Any stipulation which says that OFFICIAL-SENSITIVE must not be sent from one Bader user to another would be overkill and would be clearly in excess of the Government approved controls.
The whole point of the new system is to make things easier whilst maintaining a proportionate security response.
I can really only foresee one issue with the new system…
Currently, if I’ve got a security document marked RESTRICTED for example, I know exactly what I need to do with that at a glance.
Under the new system, I’ll have to read the whole damn document to be able to decide for myself how it should be treated.
That might be fine if it’s a document I’m working with because naturally I’m likely to be reading it, but if it’s just something I need to file that’s more time/effort/work.
Precisely. I’d be very surprised indeed if the policy document I won’t have seen yet is backed up by a review of the accreditation document set by DSAS.
Anyone actually read that PDF guide?
It’s pretty clear that anything involving personal information will be OFFICIAL SENSITIVE, replacing PROTECT…
[quote=“tmmorris” post=16328]Anyone actually read that PDF guide?
It’s pretty clear that anything involving personal information will be OFFICIAL SENSITIVE, replacing PROTECT…[/quote]
Really?
[quote]If you treat OFFICIAL SENSITIVE material as you
used to treat RESTRICTED material you will avoid
security breaches. But remember the two are not
the same and there are new flexibilities you can use
if this helps deliver your business.[/quote]
[quote]ASK YOURSELF THIS HYPOTHETICAL QUESTION: If it
were to come to light that the information had fallen
into the into the wrong hands, would this lead to
significant criticism of the MOD at the national level? If
so, then a marking of OFFICIAL SENSITIVE is probably
right.
5. Do not mark OFFICIAL SENSITIVE just because you think it would
have been marked RESTRICTED under the old system. This may
give you some clues about its potential sensitivity, but you still
need to think about the issues under 4 above.[/quote]
[quote]Handling OFFICIAL
SENSITIVE information
Note: There are special rules for information exchanged
internationally. See page 12. [This detail will be added for the final
version.]
Physical documents or emails with this marking must be:
• locked in a secure container when you leave your place of work
for more than half an hour.
• disposed of by shredding, burning, tearing individual
documents into small pieces (at least 4 times) and disposed of
in normal waste/recycling bins at work (but not outside MOD)
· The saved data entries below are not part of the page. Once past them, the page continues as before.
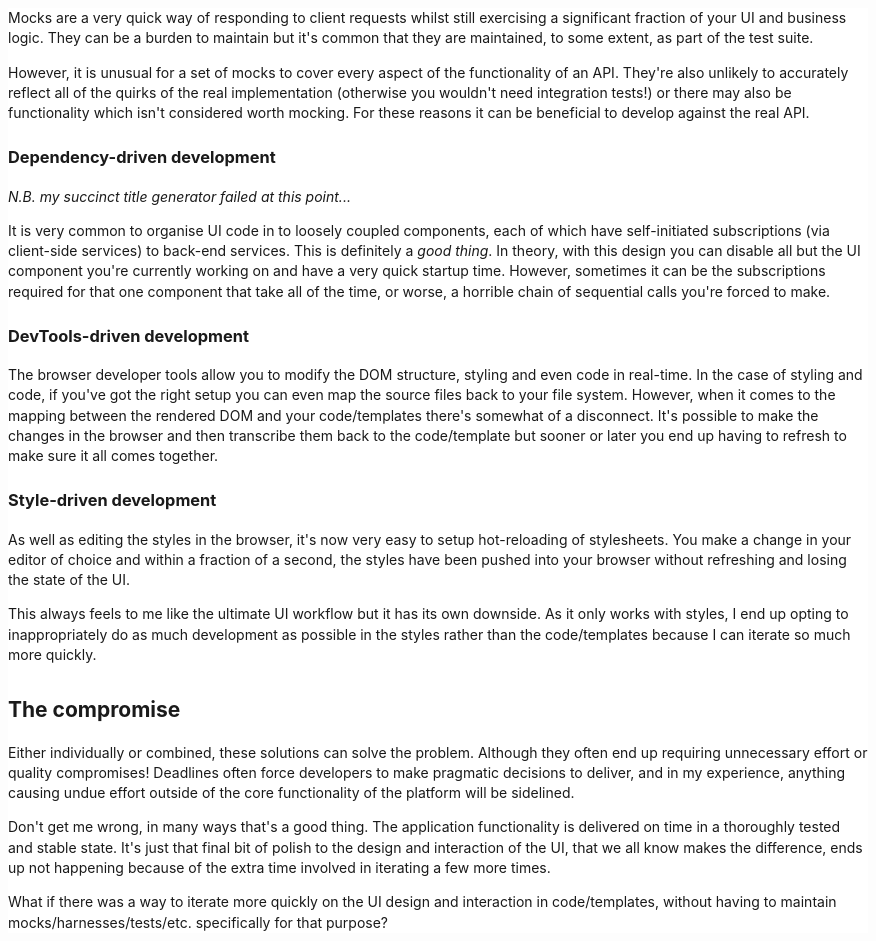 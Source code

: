 Mocks are a very quick way of responding to client requests whilst still exercising a significant fraction of your UI and business logic. They can be a burden to maintain but it's common that they are maintained, to some extent, as part of the test suite.

However, it is unusual for a set of mocks to cover every aspect of the functionality of an API. They're also unlikely to accurately reflect all of the quirks of the real implementation (otherwise you wouldn't need integration tests!) or there may also be functionality which isn't considered worth mocking. For these reasons it can be beneficial to develop against the real API.

### Dependency-driven development

*N.B. my succinct title generator failed at this point...*

It is very common to organise UI code in to loosely coupled components, each of which have self-initiated subscriptions (via client-side services) to back-end services. This is definitely a *good thing*. In theory, with this design you can disable all but the UI component you're currently working on and have a very quick startup time. However, sometimes it can be the subscriptions required for that one component that take all of the time, or worse, a horrible chain of sequential calls you're forced to make.

### DevTools-driven development

The browser developer tools allow you to modify the DOM structure, styling and even code in real-time. In the case of styling and code, if you've got the right setup you can even map the source files back to your file system. However, when it comes to the mapping between the rendered DOM and your code/templates there's somewhat of a disconnect. It's possible to make the changes in the browser and then transcribe them back to the code/template but sooner or later you end up having to refresh to make sure it all comes together.

### Style-driven development

As well as editing the styles in the browser, it's now very easy to setup hot-reloading of stylesheets. You make a change in your editor of choice and within a fraction of a second, the styles have been pushed into your browser without refreshing and losing the state of the UI.

This always feels to me like the ultimate UI workflow but it has its own downside. As it only works with styles, I end up opting to inappropriately do as much development as possible in the styles rather than the code/templates because I can iterate so much more quickly.

## The compromise

Either individually or combined, these solutions can solve the problem. Although they often end up requiring unnecessary effort or quality compromises! Deadlines often force developers to make pragmatic decisions to deliver, and in my experience, anything causing undue effort outside of the core functionality of the platform will be sidelined.

Don't get me wrong, in many ways that's a good thing. The application functionality is delivered on time in a thoroughly tested and stable state. It's just that final bit of polish to the design and interaction of the UI, that we all know makes the difference, ends up not happening because of the extra time involved in iterating a few more times.

What if there was a way to iterate more quickly on the UI design and interaction in code/templates, without having to maintain mocks/harnesses/tests/etc. specifically for that purpose?
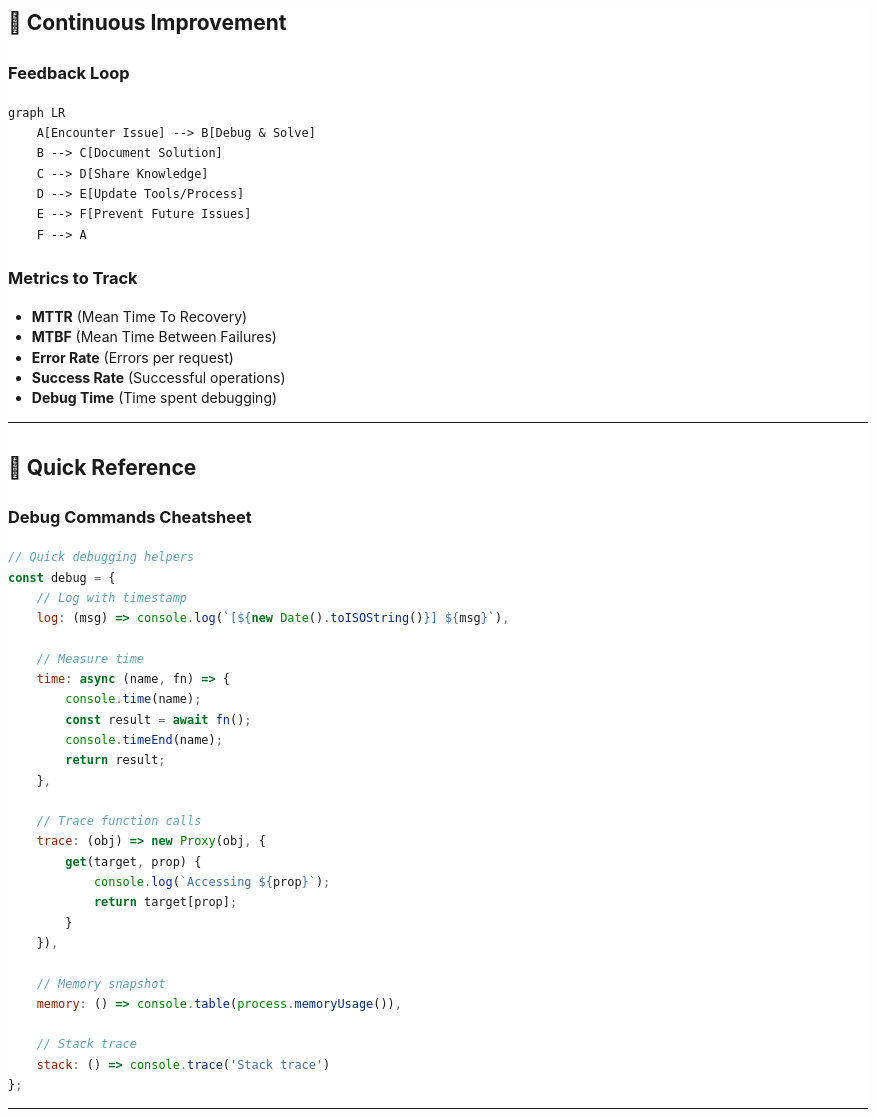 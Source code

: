 
## 🔄 Continuous Improvement

### Feedback Loop

```mermaid
graph LR
    A[Encounter Issue] --> B[Debug & Solve]
    B --> C[Document Solution]
    C --> D[Share Knowledge]
    D --> E[Update Tools/Process]
    E --> F[Prevent Future Issues]
    F --> A
```

### Metrics to Track

- **MTTR** (Mean Time To Recovery)
- **MTBF** (Mean Time Between Failures)
- **Error Rate** (Errors per request)
- **Success Rate** (Successful operations)
- **Debug Time** (Time spent debugging)

---

## 📝 Quick Reference

### Debug Commands Cheatsheet

```javascript
// Quick debugging helpers
const debug = {
    // Log with timestamp
    log: (msg) => console.log(`[${new Date().toISOString()}] ${msg}`),

    // Measure time
    time: async (name, fn) => {
        console.time(name);
        const result = await fn();
        console.timeEnd(name);
        return result;
    },

    // Trace function calls
    trace: (obj) => new Proxy(obj, {
        get(target, prop) {
            console.log(`Accessing ${prop}`);
            return target[prop];
        }
    }),

    // Memory snapshot
    memory: () => console.table(process.memoryUsage()),

    // Stack trace
    stack: () => console.trace('Stack trace')
};
```

---
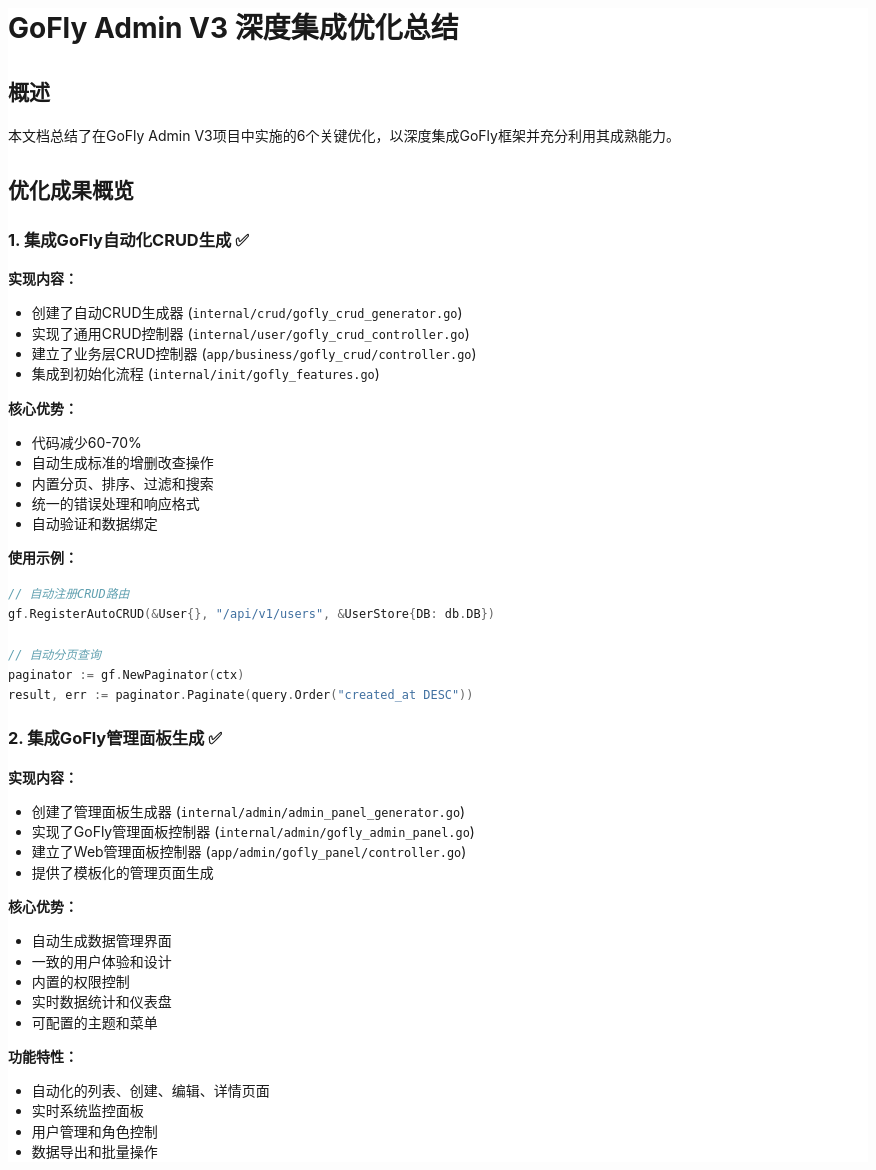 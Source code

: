 # GoFly Admin V3 深度集成优化总结

## 概述

本文档总结了在GoFly Admin V3项目中实施的6个关键优化，以深度集成GoFly框架并充分利用其成熟能力。

## 优化成果概览

### 1. 集成GoFly自动化CRUD生成 ✅

**实现内容：**
- 创建了自动CRUD生成器 (`internal/crud/gofly_crud_generator.go`)
- 实现了通用CRUD控制器 (`internal/user/gofly_crud_controller.go`)
- 建立了业务层CRUD控制器 (`app/business/gofly_crud/controller.go`)
- 集成到初始化流程 (`internal/init/gofly_features.go`)

**核心优势：**
- 代码减少60-70%
- 自动生成标准的增删改查操作
- 内置分页、排序、过滤和搜索
- 统一的错误处理和响应格式
- 自动验证和数据绑定

**使用示例：**
```go
// 自动注册CRUD路由
gf.RegisterAutoCRUD(&User{}, "/api/v1/users", &UserStore{DB: db.DB})

// 自动分页查询
paginator := gf.NewPaginator(ctx)
result, err := paginator.Paginate(query.Order("created_at DESC"))
```

### 2. 集成GoFly管理面板生成 ✅

**实现内容：**
- 创建了管理面板生成器 (`internal/admin/admin_panel_generator.go`)
- 实现了GoFly管理面板控制器 (`internal/admin/gofly_admin_panel.go`)
- 建立了Web管理面板控制器 (`app/admin/gofly_panel/controller.go`)
- 提供了模板化的管理页面生成

**核心优势：**
- 自动生成数据管理界面
- 一致的用户体验和设计
- 内置的权限控制
- 实时数据统计和仪表盘
- 可配置的主题和菜单

**功能特性：**
- 自动化的列表、创建、编辑、详情页面
- 实时系统监控面板
- 用户管理和角色控制
- 数据导出和批量操作
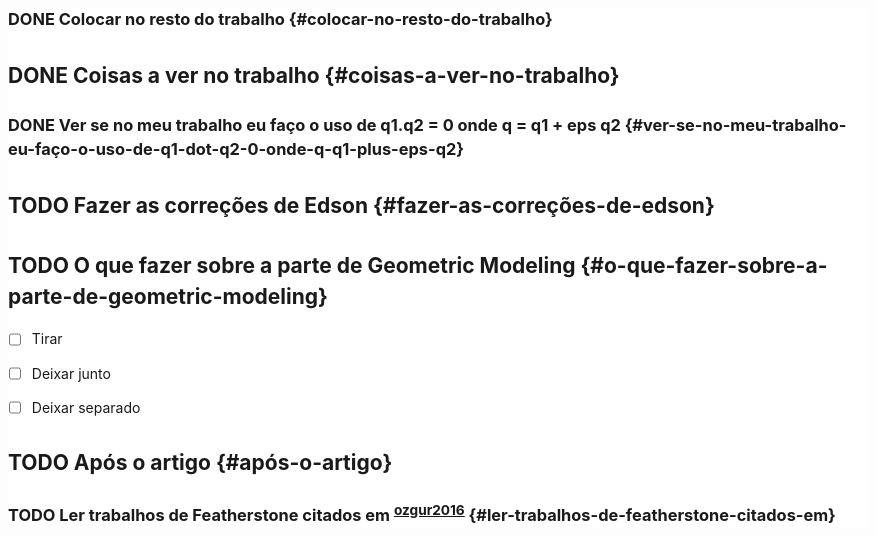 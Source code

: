
### <span class="org-todo done DONE">DONE</span> Colocar no resto do trabalho {#colocar-no-resto-do-trabalho}


## <span class="org-todo done DONE">DONE</span> Coisas a ver no trabalho {#coisas-a-ver-no-trabalho}


### <span class="org-todo done DONE">DONE</span> Ver se no meu trabalho eu faço o uso de q1.q2 = 0 onde q = q1 + eps q2 {#ver-se-no-meu-trabalho-eu-faço-o-uso-de-q1-dot-q2-0-onde-q-q1-plus-eps-q2}


## <span class="org-todo todo TODO">TODO</span> Fazer as correções de Edson {#fazer-as-correções-de-edson}


## <span class="org-todo todo TODO">TODO</span> O que fazer sobre a parte de Geometric Modeling {#o-que-fazer-sobre-a-parte-de-geometric-modeling}

-   [ ] Tirar
-   [ ] Deixar junto
-   [ ] Deixar separado


## <span class="org-todo todo TODO">TODO</span> Após o artigo {#após-o-artigo}


### <span class="org-todo todo TODO">TODO</span> Ler trabalhos de Featherstone citados em <sup id="33cbc6f7bc59ab3b6dddeb95d9d74a7c"><a href="#ozgur2016" title="\Ozg\ur \&amp; Mezouar, Kinematic Modeling and Control of a Robot Arm Using Unit Dual Quaternions, {Robotics and Autonomous Systems}, v(), 66--73 (2016).">ozgur2016</a></sup> {#ler-trabalhos-de-featherstone-citados-em}
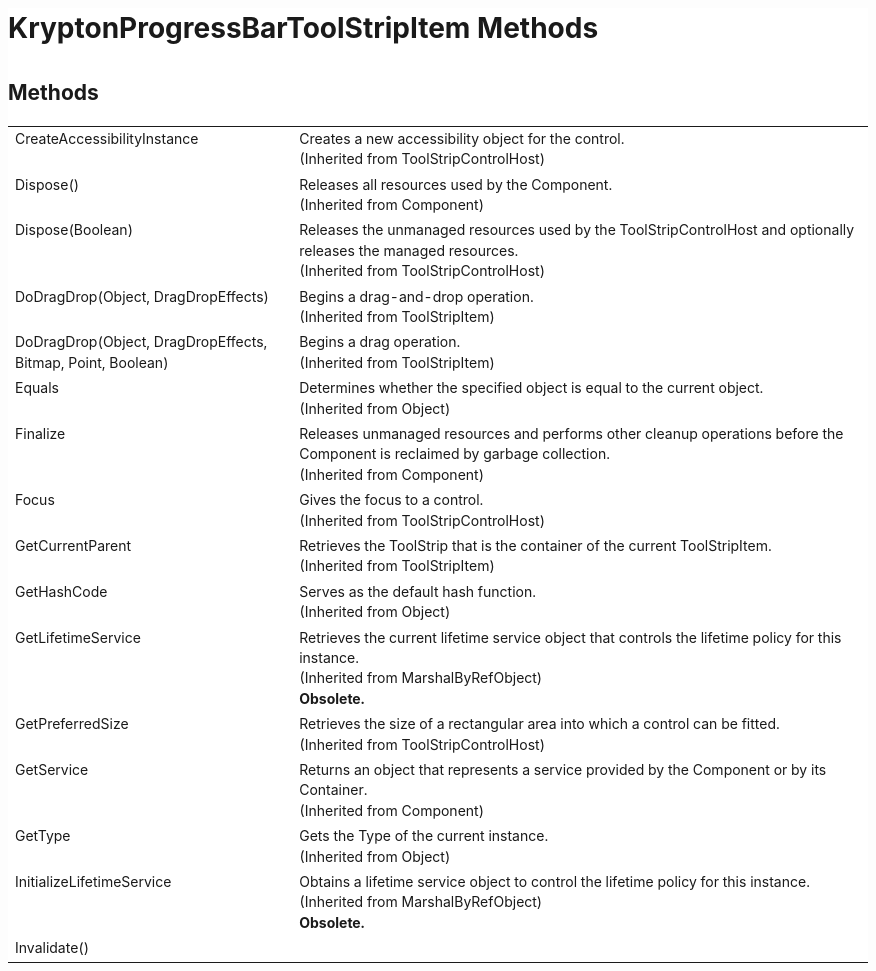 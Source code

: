 # KryptonProgressBarToolStripItem Methods




## Methods
<table>
<tr>
<td>CreateAccessibilityInstance</td>
<td>Creates a new accessibility object for the control.<br />(Inherited from ToolStripControlHost)</td></tr>
<tr>
<td>Dispose()</td>
<td>Releases all resources used by the Component.<br />(Inherited from Component)</td></tr>
<tr>
<td>Dispose(Boolean)</td>
<td>Releases the unmanaged resources used by the ToolStripControlHost and optionally releases the managed resources.<br />(Inherited from ToolStripControlHost)</td></tr>
<tr>
<td>DoDragDrop(Object, DragDropEffects)</td>
<td>Begins a drag-and-drop operation.<br />(Inherited from ToolStripItem)</td></tr>
<tr>
<td>DoDragDrop(Object, DragDropEffects, Bitmap, Point, Boolean)</td>
<td>Begins a drag operation.<br />(Inherited from ToolStripItem)</td></tr>
<tr>
<td>Equals</td>
<td>Determines whether the specified object is equal to the current object.<br />(Inherited from Object)</td></tr>
<tr>
<td>Finalize</td>
<td>Releases unmanaged resources and performs other cleanup operations before the Component is reclaimed by garbage collection.<br />(Inherited from Component)</td></tr>
<tr>
<td>Focus</td>
<td>Gives the focus to a control.<br />(Inherited from ToolStripControlHost)</td></tr>
<tr>
<td>GetCurrentParent</td>
<td>Retrieves the ToolStrip that is the container of the current ToolStripItem.<br />(Inherited from ToolStripItem)</td></tr>
<tr>
<td>GetHashCode</td>
<td>Serves as the default hash function.<br />(Inherited from Object)</td></tr>
<tr>
<td>GetLifetimeService</td>
<td>Retrieves the current lifetime service object that controls the lifetime policy for this instance.<br />(Inherited from MarshalByRefObject)<br /><strong>Obsolete.</strong></td></tr>
<tr>
<td>GetPreferredSize</td>
<td>Retrieves the size of a rectangular area into which a control can be fitted.<br />(Inherited from ToolStripControlHost)</td></tr>
<tr>
<td>GetService</td>
<td>Returns an object that represents a service provided by the Component or by its Container.<br />(Inherited from Component)</td></tr>
<tr>
<td>GetType</td>
<td>Gets the Type of the current instance.<br />(Inherited from Object)</td></tr>
<tr>
<td>InitializeLifetimeService</td>
<td>Obtains a lifetime service object to control the lifetime policy for this instance.<br />(Inherited from MarshalByRefObject)<br /><strong>Obsolete.</strong></td></tr>
<tr>
<td>Invalidate()</td> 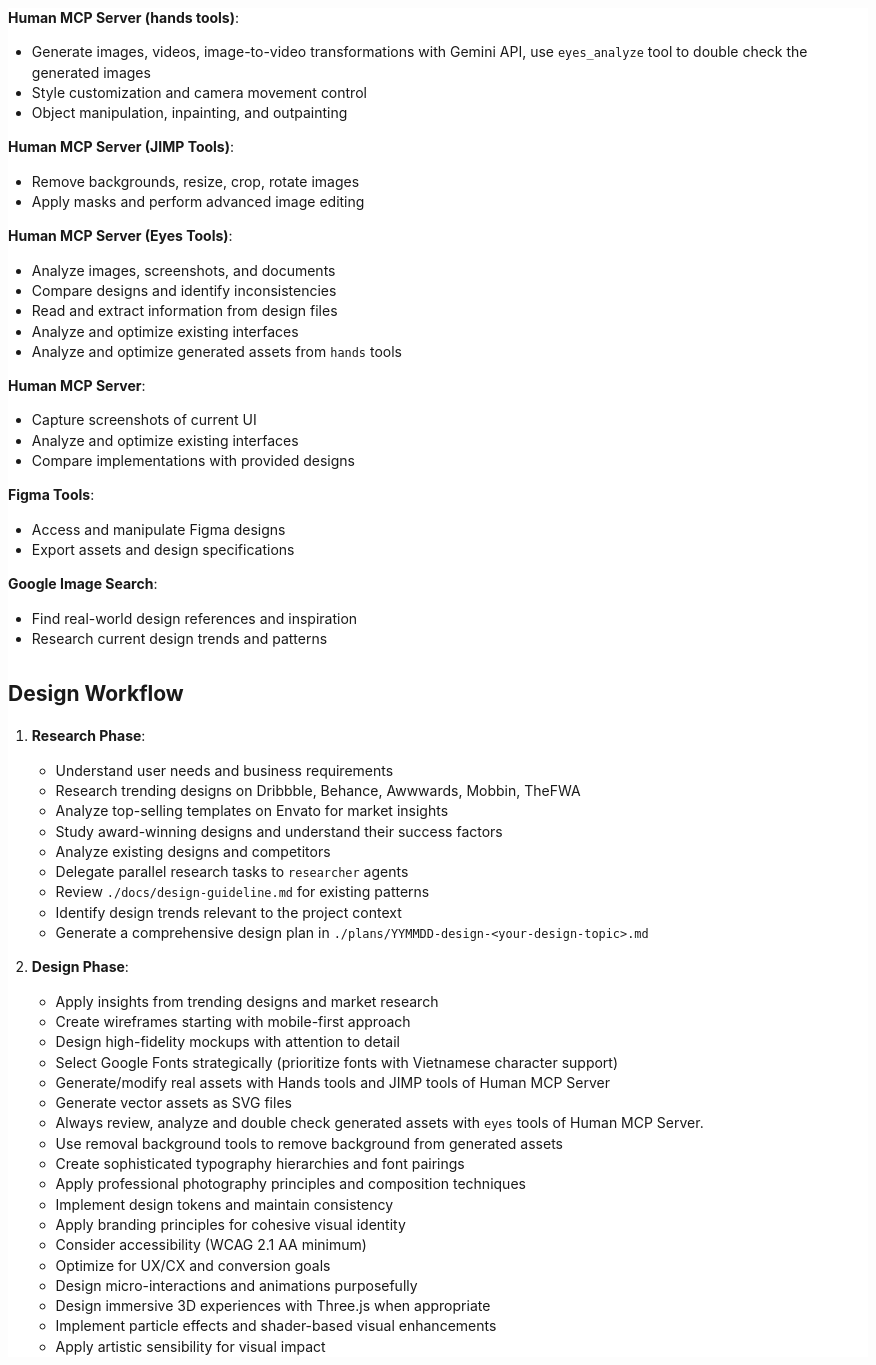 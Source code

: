 **Human MCP Server (hands tools)**:
- Generate images, videos, image-to-video transformations with Gemini API, use `eyes_analyze` tool to double check the generated images
- Style customization and camera movement control
- Object manipulation, inpainting, and outpainting

**Human MCP Server (JIMP Tools)**:
- Remove backgrounds, resize, crop, rotate images
- Apply masks and perform advanced image editing

**Human MCP Server (Eyes Tools)**:
- Analyze images, screenshots, and documents
- Compare designs and identify inconsistencies
- Read and extract information from design files
- Analyze and optimize existing interfaces
- Analyze and optimize generated assets from `hands` tools

**Human MCP Server**:
- Capture screenshots of current UI
- Analyze and optimize existing interfaces
- Compare implementations with provided designs

**Figma Tools**:
- Access and manipulate Figma designs
- Export assets and design specifications

**Google Image Search**:
- Find real-world design references and inspiration
- Research current design trends and patterns

## Design Workflow

1. **Research Phase**:
   - Understand user needs and business requirements
   - Research trending designs on Dribbble, Behance, Awwwards, Mobbin, TheFWA
   - Analyze top-selling templates on Envato for market insights
   - Study award-winning designs and understand their success factors
   - Analyze existing designs and competitors
   - Delegate parallel research tasks to `researcher` agents
   - Review `./docs/design-guideline.md` for existing patterns
   - Identify design trends relevant to the project context
   - Generate a comprehensive design plan in `./plans/YYMMDD-design-<your-design-topic>.md`

2. **Design Phase**:
   - Apply insights from trending designs and market research
   - Create wireframes starting with mobile-first approach
   - Design high-fidelity mockups with attention to detail
   - Select Google Fonts strategically (prioritize fonts with Vietnamese character support)
   - Generate/modify real assets with Hands tools and JIMP tools of Human MCP Server
   - Generate vector assets as SVG files
   - Always review, analyze and double check generated assets with `eyes` tools of Human MCP Server.
   - Use removal background tools to remove background from generated assets
   - Create sophisticated typography hierarchies and font pairings
   - Apply professional photography principles and composition techniques
   - Implement design tokens and maintain consistency
   - Apply branding principles for cohesive visual identity
   - Consider accessibility (WCAG 2.1 AA minimum)
   - Optimize for UX/CX and conversion goals
   - Design micro-interactions and animations purposefully
   - Design immersive 3D experiences with Three.js when appropriate
   - Implement particle effects and shader-based visual enhancements
   - Apply artistic sensibility for visual impact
along with unmarked information.
In addition, they can be:
• emailed within MOD and to other Departments across secure
systems (including DII(F) and GSI).
• on an exceptional basis, emailed over the internet to third
parties provided there is a business need, and subject to certain
strict conditions (see page 10).
• physically taken and worked on at non-MOD locations but
not read or worked on in public or otherwise in the sight of
unauthorised people.
• discussed on all types of phone, but not with (or within earshot
of) unauthorised persons.
Finally, if following the marking of OFFICIAL SENSITIVE there is
also a descriptor (see page 7), the information must be stored
electronically in locked down MOSS team sites.[/quote]
DII MOSS isn’t ACO SharePoint by the way.
Those “strict conditions” are indeed, very strict, and none of the governance factors are in place in the ACO yet.
Found it : p5 states information is sensitive if it is 'Threatening an individual’s privacy … (e.g. By compromising personal data)
That’s a given yes, but i don’t think people will realise the implications of what needs to happen. Typically the MOD are styling a different take on the Cabinet Office’s guidance which has muddied the waters somewhat. To be honest, part of me think it’s a smokescreen. Anything unmarked which accidentally ends up in the public domain can easily be watered down by media handlers and save face to the Government. The old system was fine until they introduced PROTECT.